准教授 小西 真理子 Konishi Mariko
専攻:倫理学/臨床哲学
Researchmap:https://researchmap.jp/marikokonishi
1984年生。立命館大学大学院先端総合学術研究科一貫制博士課程修了。博士(学術)(立命館大学、2014年)。日本学術振興会特別研究員DC、PD、RPDを経て、2018年4月に大阪大学大学院文学研究科講師に着任。2021年4月より現職。
研究紹介
共依存の研究から出発し、現代社会における病理的な関係、依存症、家族問題などについて研究してきました。最近は、親密な関係やケア関係に生じる暴力や支配に対して葛藤を抱える人びとの声や、病理的とされる状態を取り巻く回復言説の外側に存在するような声に注目しています。規範と一致しない声に着目することで、今まで見逃されてきた/否定されてきた「倫理/人間の生き方」を明らかにするのが、私の研究スタイルです。
メッセージ
日常を過ごすなかで、(他者や自己の)言葉にならない「苦しみ」や「想い」に出会うことがあると思います。倫理学・臨床哲学の営みは、それに一定の言葉を与え、「この苦しみ/想いは一体何なのか」「それはどのようなことを訴えているのか」「何が必要とされているのか」などに対する答えの一つを、これまでとは別の仕方で導く手助けをしてくれます。「言葉なき声」に耳を傾け、それをあえて学術的に言語化することで応じることのできるものについて考えていきたいです。

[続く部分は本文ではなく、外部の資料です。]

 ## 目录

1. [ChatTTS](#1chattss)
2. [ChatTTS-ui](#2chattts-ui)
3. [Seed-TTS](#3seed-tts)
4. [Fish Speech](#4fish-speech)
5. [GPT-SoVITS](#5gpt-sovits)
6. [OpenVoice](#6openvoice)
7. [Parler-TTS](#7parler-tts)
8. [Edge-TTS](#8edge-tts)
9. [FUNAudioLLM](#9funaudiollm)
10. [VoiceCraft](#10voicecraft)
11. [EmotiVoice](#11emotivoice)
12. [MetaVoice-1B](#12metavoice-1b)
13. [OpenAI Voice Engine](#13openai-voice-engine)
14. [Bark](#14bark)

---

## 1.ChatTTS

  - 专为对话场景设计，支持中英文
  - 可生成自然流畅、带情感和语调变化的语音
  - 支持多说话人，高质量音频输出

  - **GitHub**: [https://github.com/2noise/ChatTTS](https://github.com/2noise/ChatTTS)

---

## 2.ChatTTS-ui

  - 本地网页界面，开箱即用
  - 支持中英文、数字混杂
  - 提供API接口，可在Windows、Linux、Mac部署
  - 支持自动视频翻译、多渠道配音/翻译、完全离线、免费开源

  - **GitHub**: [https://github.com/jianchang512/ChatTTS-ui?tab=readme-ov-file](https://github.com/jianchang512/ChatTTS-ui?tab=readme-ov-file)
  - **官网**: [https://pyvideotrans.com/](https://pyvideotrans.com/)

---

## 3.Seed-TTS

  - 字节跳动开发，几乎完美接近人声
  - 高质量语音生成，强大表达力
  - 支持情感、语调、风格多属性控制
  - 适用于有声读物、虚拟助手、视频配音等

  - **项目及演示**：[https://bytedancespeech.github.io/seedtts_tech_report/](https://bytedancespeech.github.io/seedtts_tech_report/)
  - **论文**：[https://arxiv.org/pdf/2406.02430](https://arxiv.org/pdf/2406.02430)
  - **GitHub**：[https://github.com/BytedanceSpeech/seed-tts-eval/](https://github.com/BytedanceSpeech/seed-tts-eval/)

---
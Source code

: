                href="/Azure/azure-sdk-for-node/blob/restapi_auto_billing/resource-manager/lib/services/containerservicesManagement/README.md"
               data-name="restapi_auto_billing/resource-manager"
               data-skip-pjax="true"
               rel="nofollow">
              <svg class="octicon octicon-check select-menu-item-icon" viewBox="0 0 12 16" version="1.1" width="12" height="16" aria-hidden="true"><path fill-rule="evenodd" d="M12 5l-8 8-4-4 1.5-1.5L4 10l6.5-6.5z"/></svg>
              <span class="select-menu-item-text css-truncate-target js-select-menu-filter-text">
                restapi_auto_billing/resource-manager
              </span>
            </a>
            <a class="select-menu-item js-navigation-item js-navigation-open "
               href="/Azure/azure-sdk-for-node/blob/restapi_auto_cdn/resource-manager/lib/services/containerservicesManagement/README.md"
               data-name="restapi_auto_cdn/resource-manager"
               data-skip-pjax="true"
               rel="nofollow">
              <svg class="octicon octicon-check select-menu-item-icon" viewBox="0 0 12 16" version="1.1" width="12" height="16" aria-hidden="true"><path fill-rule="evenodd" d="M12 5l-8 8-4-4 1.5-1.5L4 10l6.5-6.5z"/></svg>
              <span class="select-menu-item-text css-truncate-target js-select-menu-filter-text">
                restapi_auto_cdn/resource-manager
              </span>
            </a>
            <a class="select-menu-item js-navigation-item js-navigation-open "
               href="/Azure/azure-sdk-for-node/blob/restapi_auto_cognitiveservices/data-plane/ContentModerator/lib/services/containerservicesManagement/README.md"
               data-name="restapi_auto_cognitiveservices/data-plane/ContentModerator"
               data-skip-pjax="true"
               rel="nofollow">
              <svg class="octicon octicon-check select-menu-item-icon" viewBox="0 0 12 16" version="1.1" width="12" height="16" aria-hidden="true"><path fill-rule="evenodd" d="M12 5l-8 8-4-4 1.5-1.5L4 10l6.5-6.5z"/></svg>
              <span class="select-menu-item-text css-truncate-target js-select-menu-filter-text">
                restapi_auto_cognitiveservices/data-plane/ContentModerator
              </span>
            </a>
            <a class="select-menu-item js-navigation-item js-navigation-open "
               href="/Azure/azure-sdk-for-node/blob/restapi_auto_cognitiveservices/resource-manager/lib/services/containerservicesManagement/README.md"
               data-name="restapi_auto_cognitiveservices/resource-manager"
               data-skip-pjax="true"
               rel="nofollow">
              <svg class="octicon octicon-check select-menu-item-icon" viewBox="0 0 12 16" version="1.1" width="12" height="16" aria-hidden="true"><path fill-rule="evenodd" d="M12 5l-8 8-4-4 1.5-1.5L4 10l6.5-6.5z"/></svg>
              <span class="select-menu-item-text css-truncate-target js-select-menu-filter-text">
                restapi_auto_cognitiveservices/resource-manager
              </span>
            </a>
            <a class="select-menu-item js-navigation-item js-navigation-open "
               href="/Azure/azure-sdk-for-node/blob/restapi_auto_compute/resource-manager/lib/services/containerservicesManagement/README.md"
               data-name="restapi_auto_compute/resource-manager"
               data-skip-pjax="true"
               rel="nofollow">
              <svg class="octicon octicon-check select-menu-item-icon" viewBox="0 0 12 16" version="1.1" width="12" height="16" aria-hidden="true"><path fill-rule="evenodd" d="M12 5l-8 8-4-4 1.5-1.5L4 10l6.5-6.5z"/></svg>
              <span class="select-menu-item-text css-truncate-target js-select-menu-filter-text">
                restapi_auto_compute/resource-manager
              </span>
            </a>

大学院に進学してまで考えたいテーマや関心には、さまざまな背景があるでしょう。その背景は時に重く、時に素朴です。自分が本当に大切だと思うことについて、先に進むのではなく立ち止まって、徹底的に悩んだり考えたりすることは苦しみを伴うかもしれませんが、大変楽しいことでもあります。また、関心の一部を共有できる人を探したり、出会った人に影響を与えられたりしながら、その経験が研究を形作っていくこと、その研究をもって他者に問いかける機会がもてるのは、臨床哲学の実践の醍醐味ではないでしょうか。
書籍紹介
小西真理子『共依存の倫理:必要とされることを渇望する人びと』
(2017年、晃洋書房)
離れる他に、できることはないのだろうか?
病理/非病理、偽物の愛/真実の愛、不幸/幸福、支配・従属/支え合いなど、多くの両義性を抱える「共依存」をめぐる言説を分析。そこに存在する倫理観を暴き出すことで、臨床の専門家や各領域の理論家が見逃してきた倫理と現実を提示する。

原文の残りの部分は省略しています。